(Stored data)
+++

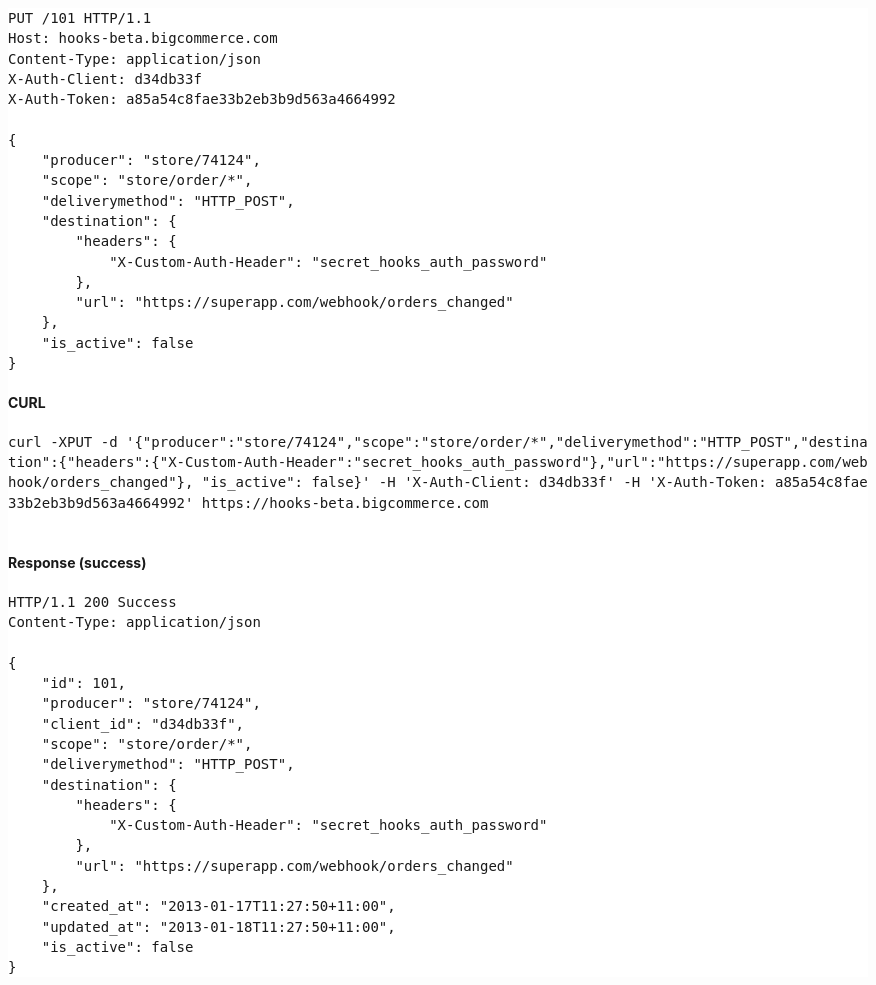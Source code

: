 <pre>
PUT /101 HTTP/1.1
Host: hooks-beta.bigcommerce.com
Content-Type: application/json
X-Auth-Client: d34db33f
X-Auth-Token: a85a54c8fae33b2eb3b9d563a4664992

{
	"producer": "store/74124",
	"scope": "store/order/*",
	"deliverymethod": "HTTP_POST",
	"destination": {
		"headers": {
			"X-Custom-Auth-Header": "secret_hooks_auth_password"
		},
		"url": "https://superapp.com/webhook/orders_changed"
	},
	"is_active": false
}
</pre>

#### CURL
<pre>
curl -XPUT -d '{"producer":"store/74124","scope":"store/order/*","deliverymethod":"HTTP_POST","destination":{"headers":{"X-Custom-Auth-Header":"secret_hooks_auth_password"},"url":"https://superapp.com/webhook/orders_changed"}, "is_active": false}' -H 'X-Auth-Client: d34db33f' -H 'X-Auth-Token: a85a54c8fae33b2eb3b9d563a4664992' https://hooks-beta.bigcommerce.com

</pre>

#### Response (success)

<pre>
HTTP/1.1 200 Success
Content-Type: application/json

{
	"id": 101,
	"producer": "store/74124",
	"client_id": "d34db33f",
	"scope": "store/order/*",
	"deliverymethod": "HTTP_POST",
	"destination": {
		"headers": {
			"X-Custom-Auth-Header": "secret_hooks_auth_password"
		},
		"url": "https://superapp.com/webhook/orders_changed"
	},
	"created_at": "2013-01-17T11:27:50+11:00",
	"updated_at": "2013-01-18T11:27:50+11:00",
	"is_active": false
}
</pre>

+++

What is required:
Each line from the one containing "HTTP/1.1 200 Success" through the final line of the records must be repeated exactly, with no line added or dropped.

Answer section:
HTTP/1.1 200 Success
Content-Type: application/json

{
	"id": 101,
	"producer": "store/74124",
	"client_id": "d34db33f",
	"scope": "store/order/*",
	"deliverymethod": "HTTP_POST",
	"destination": {
		"headers": {
			"X-Custom-Auth-Header": "secret_hooks_auth_password"
		},
		"url": "https://superapp.com/webhook/orders_changed"
	},
	"created_at": "2013-01-17T11:27:50+11:00",
	"updated_at": "2013-01-18T11:27:50+11:00",
	"is_active": false
}
</pre>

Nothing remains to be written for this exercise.